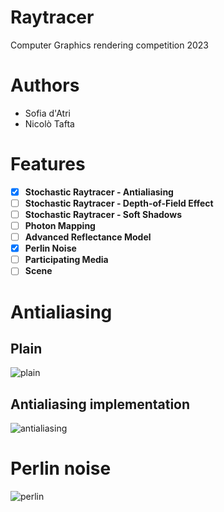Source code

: # Raytracer 
Computer Graphics rendering competition 2023

# Authors
- Sofia d'Atri
- Nicolò Tafta

# Features

- [x] **Stochastic Raytracer - Antialiasing**
- [ ] **Stochastic Raytracer - Depth-of-Field Effect**
- [ ] **Stochastic Raytracer - Soft Shadows**
- [ ] **Photon Mapping**
- [ ] **Advanced Reflectance Model**
- [x] **Perlin Noise**
- [ ] **Participating Media**
- [ ] **Scene**

# Antialiasing
## Plain
![plain](https://github.com/cosmcif/raytracer/assets/75504103/84ce2611-60d1-48c2-97ec-1f3fb7773f8e)

## Antialiasing implementation
![antialiasing](https://github.com/cosmcif/raytracer/assets/75504103/a6443798-2c27-4071-891f-efe593cd9e86)

# Perlin noise
![perlin](https://github.com/cosmcif/raytracer/assets/75504103/ff5ee631-d6ac-4d15-a81f-5635c3a8fbdc)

════

Leave out the pictures and output everything else in the records exactly.

Source code

: # Raytracer 
Computer Graphics rendering competition 2023

# Authors
- Sofia d'Atri
- Nicolò Tafta

# Features

- [x] **Stochastic Raytracer - Antialiasing**
- [ ] **Stochastic Raytracer - Depth-of-Field Effect**
- [ ] **Stochastic Raytracer - Soft Shadows**
- [ ] **Photon Mapping**
- [ ] **Advanced Reflectance Model**
- [x] **Perlin Noise**
- [ ] **Participating Media**
- [ ] **Scene**

# Antialiasing
## Plain
![plain](https://github.com/cosmcif/raytracer/assets/75504103/84ce2611-60d1-48c2-97ec-1f3fb7773f8e)

## Antialiasing implementation
![antialiasing](https://github.com/cosmcif/raytracer/assets/75504103/a6443798-2c27-4071-891f-efe593cd9e86)

# Perlin noise
![perlin](https://github.com/cosmcif/raytracer/assets/75504103/ff5ee631-d6ac-4d15-a81f-5635c3a8fbdc)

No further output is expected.